そして、「空想」と「現実」を厳密に峻別することは意外に至難の業ですので、ご興味のある方は今度、挑戦してみるのも手かもしれません。

僕は僕の幻覚や妄想のことがとても好きで、たとえ統合失調症による産物なのだとしても、そこにある価値が揺らぐことはありません。あるいは、自閉症ADHDなどによる空想への没頭傾向の産物なのだとしても、事情は変わりません。その意味では、僕個人のことについては、「統合失調症であって本当によかった」と思っています。もしも、統合失調症でなければ、自分の周りにいるたくさんの幻覚や妄想に出会うこともなかったのかもしれないと思うと、むしろ恐ろしい気すらします。

その意味では、僕は「故障」を好みます。故障は本当に故障なのでしょうか? 統合失調症自閉症が脳の故障だと言うのなら、僕個人のことで言えば、故障ほど好ましいことはこの現実にさほどないのではないかとすら思えます。

とは言え、一般的な統合失調症の場合には、僕の場合のように良いことを言う妄想というか主体にとって好ましい妄想や幻覚? というものが生じ辛いという話も聞きます。誰かが悪口を言うのが聞こえてきたりというタイプの幻聴とか、そういうケースの話が多いように思われます。もしも、そのような事情なのであれば、僕個人のケースを過度に統合失調症全般に対して一般化して適用するのは難しいのかもしれない、とも思います。僕の幻覚にも悪口を言ってくるものはいますが、少なくとも、悪口しかないということはないですし、むしろ今現在は、良いことを言ってくれる幻覚の方が多いです。

僕の発想や知識の多くは、幻覚や妄想、あるいはイマジナリーフレンドと呼べるようなある現象によってもたらされています。
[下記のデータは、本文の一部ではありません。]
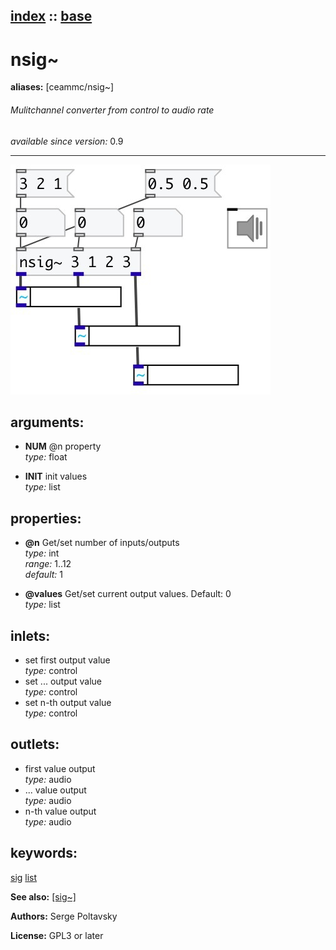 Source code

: [index](index.html) :: [base](category_base.html)
---

# nsig~
**aliases:** [ceammc/nsig\~]


###### Mulitchannel converter from control to audio rate

*available since version:* 0.9

---




[![example](../examples/img/nsig~.jpg)](../examples/pd/nsig~.pd)



## arguments:

* **NUM**
@n property<br>
_type:_ float<br>

* **INIT**
init values<br>
_type:_ list<br>





## properties:

* **@n** 
Get/set number of inputs/outputs<br>
_type:_ int<br>
_range:_ 1..12<br>
_default:_ 1<br>

* **@values** 
Get/set current output values. Default: 0<br>
_type:_ list<br>



## inlets:

* set first output value<br>
_type:_ control
* set ... output value<br>
_type:_ control
* set n-th output value<br>
_type:_ control



## outlets:

* first value output<br>
_type:_ audio
* ... value output<br>
_type:_ audio
* n-th value output<br>
_type:_ audio



## keywords:

[sig](keywords/sig.html)
[list](keywords/list.html)



**See also:**
[\[sig~\]](sig~.html)




**Authors:** Serge Poltavsky




**License:** GPL3 or later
それらの利便性を考慮するに、遠い将来には人間はこうした幻覚や妄想を積極的に利用するようになるのではないかと思わないでもないのですが、これも僕の空想ですね(笑) あるいは、幻覚や妄想と言っていただいても差し支えありません。僕は基本として「個人」的なことしか書かないし、言わないですからね(笑)
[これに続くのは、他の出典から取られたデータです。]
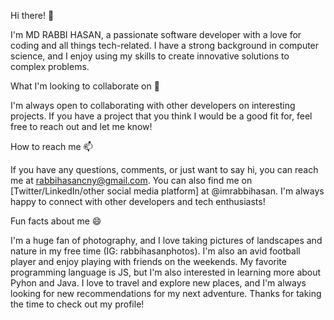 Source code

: Hi there! 👋

I'm MD RABBI HASAN, a passionate software developer with a love for coding and all things tech-related. I have a strong background in computer science, and I enjoy using my skills to create innovative solutions to complex problems.

What I'm looking to collaborate on 🤝

I'm always open to collaborating with other developers on interesting projects. If you have a project that you think I would be a good fit for, feel free to reach out and let me know!

How to reach me 📫

If you have any questions, comments, or just want to say hi, you can reach me at rabbihasancny@gmail.com. You can also find me on [Twitter/LinkedIn/other social media platform] at @imrabbihasan. I'm always happy to connect with other developers and tech enthusiasts!

Fun facts about me 😄

I'm a huge fan of photography, and I love taking pictures of landscapes and nature in my free time (IG: rabbihasanphotos).
I'm also an avid football player and enjoy playing with friends on the weekends.
My favorite programming language is JS, but I'm also interested in learning more about Pyhon and Java.
I love to travel and explore new places, and I'm always looking for new recommendations for my next adventure.
Thanks for taking the time to check out my profile!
もちろん、みなさんは僕の言うことなど全て無視してくださっても構わないのですよ? いつも言っていることですが、情報を鵜呑みにはせず、御自分で情報を咀嚼して、御自分の都合に合わせて、ここに書かれた情報を良いように扱ってくださいませ。

 

世界に嫌気がさして、「天岩戸」に引きこもっているあなたは、実はあなたすらも思いもよらないほどに、素敵な方なのかもしれませんよ?

 

さて、僕もどんどん「自閉」していくことにしましょう。そうした一種の「引きこもり」が僕たちを自分たちをも含めた形での「世界」へと、より良く開かせてくれる契機になる可能性を強く信じています。